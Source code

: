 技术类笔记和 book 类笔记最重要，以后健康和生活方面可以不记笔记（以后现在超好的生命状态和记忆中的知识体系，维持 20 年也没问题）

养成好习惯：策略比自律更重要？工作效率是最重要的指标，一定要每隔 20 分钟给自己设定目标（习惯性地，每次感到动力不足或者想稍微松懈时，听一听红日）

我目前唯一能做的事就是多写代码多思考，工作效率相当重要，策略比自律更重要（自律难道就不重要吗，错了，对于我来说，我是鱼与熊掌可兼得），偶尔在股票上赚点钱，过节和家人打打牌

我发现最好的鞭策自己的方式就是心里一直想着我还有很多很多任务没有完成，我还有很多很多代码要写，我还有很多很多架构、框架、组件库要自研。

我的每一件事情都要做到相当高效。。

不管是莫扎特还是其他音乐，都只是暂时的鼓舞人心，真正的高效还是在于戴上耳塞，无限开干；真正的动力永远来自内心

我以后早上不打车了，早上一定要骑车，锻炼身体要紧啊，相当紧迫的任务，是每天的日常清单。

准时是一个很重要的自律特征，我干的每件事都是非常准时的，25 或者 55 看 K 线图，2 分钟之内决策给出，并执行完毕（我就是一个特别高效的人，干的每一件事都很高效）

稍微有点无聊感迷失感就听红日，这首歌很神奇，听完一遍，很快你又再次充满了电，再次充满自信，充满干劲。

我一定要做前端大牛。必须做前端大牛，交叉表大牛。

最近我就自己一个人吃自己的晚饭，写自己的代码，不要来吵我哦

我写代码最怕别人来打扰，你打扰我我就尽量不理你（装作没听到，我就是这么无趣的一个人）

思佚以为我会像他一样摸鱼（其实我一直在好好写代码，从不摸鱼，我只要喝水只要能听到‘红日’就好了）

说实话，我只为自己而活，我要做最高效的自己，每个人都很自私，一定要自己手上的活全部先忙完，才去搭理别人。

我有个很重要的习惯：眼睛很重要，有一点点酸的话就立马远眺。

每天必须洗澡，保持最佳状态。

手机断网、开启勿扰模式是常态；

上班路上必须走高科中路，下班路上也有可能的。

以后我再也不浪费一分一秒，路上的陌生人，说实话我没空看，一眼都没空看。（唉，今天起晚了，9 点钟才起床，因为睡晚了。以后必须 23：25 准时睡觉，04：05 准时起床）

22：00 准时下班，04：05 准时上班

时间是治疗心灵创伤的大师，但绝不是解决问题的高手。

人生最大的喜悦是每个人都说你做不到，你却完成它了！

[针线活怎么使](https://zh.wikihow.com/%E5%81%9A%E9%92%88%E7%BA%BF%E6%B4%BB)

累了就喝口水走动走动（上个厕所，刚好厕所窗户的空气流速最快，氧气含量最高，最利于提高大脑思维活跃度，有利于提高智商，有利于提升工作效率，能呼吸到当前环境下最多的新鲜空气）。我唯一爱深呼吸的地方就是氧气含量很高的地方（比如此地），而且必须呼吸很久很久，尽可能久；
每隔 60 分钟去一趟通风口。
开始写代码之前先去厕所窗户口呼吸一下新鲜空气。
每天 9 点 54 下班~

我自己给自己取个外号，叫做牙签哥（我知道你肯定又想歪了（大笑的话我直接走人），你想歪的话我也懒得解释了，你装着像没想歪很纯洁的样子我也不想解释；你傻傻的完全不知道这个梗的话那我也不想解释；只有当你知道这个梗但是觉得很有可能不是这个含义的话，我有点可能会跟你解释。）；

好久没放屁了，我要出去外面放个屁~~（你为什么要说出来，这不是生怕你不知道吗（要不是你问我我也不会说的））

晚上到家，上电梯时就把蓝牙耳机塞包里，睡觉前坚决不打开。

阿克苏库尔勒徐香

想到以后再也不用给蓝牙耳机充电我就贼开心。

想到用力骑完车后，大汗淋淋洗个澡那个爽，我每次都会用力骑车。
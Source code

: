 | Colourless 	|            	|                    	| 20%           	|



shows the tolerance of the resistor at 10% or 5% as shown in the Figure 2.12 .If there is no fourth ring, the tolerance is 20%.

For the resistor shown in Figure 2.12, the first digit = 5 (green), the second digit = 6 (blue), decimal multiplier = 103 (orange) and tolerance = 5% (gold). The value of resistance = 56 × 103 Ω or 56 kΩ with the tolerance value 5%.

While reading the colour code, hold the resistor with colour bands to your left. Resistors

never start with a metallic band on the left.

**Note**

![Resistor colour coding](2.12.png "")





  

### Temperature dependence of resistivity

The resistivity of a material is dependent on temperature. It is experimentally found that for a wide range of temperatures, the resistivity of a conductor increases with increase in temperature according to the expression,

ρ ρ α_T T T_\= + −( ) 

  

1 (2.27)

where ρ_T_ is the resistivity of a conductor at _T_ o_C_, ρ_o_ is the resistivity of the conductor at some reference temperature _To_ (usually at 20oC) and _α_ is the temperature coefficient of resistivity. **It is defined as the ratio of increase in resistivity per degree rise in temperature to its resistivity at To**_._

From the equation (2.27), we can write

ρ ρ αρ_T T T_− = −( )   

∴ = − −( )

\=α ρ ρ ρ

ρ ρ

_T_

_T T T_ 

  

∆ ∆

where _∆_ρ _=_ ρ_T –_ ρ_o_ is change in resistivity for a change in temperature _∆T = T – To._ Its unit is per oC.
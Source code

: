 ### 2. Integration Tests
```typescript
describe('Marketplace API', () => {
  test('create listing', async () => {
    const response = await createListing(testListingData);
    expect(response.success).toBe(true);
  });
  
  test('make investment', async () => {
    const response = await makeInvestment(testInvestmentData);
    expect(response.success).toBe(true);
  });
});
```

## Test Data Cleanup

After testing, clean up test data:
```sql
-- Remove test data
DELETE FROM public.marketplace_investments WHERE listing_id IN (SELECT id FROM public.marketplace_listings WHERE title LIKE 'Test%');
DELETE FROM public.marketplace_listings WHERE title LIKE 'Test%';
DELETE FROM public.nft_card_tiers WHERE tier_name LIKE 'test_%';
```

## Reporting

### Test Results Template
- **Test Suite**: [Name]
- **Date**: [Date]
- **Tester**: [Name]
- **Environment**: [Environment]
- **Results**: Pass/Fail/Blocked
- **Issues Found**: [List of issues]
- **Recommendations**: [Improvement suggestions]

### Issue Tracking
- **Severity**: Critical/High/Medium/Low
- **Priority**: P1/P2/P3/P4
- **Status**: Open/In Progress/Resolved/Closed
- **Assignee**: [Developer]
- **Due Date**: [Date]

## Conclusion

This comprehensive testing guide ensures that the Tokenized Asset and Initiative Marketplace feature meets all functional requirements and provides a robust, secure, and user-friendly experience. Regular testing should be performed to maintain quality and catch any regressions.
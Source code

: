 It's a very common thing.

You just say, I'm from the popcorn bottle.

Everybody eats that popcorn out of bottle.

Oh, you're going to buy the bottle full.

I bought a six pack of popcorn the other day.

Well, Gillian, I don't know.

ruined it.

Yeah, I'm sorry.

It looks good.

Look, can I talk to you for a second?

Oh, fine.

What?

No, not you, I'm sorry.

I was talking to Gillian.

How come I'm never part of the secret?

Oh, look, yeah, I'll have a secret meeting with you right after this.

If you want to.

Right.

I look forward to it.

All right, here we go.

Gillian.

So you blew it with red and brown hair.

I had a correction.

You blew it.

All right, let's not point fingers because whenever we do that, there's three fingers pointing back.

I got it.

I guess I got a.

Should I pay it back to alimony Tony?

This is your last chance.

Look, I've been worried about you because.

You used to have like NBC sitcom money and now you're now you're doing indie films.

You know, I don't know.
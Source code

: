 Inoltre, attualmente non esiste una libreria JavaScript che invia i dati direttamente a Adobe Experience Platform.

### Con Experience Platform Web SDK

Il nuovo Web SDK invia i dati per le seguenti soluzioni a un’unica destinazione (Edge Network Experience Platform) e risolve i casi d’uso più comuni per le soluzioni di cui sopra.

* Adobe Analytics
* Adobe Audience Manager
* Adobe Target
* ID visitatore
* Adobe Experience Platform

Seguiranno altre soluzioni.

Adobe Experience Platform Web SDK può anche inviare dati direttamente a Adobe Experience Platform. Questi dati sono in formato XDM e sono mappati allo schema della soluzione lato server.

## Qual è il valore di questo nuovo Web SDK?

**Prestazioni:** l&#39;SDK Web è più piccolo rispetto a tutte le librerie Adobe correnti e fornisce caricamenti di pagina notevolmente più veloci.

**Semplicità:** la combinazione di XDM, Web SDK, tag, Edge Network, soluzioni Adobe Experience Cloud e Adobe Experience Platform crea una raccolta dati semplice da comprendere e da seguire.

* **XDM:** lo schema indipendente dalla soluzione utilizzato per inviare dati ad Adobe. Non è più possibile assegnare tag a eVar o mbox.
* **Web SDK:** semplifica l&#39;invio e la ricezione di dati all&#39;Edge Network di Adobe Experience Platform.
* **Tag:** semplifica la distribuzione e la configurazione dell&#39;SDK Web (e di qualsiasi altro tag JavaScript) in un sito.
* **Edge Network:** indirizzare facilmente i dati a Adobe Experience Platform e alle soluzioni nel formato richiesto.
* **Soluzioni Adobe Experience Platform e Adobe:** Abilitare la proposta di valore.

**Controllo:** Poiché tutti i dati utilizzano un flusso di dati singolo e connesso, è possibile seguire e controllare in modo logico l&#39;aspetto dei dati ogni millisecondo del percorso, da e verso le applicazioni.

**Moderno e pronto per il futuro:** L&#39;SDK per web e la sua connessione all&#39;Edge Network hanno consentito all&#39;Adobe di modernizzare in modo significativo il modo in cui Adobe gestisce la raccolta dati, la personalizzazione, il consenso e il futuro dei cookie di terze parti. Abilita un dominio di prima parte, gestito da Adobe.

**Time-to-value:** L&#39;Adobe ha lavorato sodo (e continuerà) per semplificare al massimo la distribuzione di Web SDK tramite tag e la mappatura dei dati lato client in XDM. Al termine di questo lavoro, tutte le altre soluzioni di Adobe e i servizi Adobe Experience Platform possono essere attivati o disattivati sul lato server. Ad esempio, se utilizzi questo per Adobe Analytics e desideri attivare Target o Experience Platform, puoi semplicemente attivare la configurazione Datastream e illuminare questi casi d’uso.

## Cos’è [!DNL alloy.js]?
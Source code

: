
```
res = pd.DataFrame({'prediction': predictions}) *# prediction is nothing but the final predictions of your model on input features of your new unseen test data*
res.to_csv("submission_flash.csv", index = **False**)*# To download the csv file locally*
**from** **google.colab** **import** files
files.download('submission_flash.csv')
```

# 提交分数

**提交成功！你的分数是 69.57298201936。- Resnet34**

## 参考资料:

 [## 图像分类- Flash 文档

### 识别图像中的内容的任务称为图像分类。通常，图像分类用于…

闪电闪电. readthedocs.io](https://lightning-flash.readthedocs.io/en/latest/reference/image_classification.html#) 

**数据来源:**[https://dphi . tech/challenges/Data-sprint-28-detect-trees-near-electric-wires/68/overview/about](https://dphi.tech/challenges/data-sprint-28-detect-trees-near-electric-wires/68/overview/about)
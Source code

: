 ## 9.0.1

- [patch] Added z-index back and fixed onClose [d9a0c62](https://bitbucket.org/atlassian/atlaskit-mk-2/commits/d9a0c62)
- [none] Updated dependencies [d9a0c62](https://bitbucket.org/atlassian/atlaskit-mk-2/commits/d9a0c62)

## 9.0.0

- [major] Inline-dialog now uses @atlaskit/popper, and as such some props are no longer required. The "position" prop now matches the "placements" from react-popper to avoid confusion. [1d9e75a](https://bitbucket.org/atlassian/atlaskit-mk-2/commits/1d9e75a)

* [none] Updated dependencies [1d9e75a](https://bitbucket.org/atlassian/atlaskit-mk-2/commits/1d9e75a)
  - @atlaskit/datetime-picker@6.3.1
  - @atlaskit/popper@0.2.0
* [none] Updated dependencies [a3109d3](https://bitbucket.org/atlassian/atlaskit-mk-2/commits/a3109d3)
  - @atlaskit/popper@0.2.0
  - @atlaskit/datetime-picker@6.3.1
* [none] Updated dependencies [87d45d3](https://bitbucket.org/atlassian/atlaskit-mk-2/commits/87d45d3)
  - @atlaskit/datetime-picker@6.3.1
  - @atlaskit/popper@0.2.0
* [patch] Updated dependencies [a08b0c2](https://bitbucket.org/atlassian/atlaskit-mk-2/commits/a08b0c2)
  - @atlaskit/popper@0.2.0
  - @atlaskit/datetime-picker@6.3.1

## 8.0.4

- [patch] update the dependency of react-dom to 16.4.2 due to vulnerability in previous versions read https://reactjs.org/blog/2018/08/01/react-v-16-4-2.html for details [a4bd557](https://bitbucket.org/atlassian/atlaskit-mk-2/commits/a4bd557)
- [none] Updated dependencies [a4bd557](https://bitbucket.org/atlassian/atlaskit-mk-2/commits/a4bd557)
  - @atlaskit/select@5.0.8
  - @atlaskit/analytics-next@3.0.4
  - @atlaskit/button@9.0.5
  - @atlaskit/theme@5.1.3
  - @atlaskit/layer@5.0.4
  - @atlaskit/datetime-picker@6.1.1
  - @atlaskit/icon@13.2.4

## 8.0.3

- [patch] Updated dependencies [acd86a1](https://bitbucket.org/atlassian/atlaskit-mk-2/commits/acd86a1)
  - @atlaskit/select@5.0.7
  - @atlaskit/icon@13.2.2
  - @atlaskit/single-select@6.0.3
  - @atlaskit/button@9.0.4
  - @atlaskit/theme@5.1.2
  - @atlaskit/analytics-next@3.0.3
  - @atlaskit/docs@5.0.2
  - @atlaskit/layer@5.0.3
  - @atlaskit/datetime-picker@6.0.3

● **Required action**
Starting at the line with "- @atlaskit/single-select@6.0.3", print each remaining line of the listing above exactly as it appears.

● **Task solution**
  - @atlaskit/single-select@6.0.3
  - @atlaskit/button@9.0.4
  - @atlaskit/theme@5.1.2
  - @atlaskit/analytics-next@3.0.3
  - @atlaskit/docs@5.0.2
  - @atlaskit/layer@5.0.3
  - @atlaskit/datetime-picker@6.0.3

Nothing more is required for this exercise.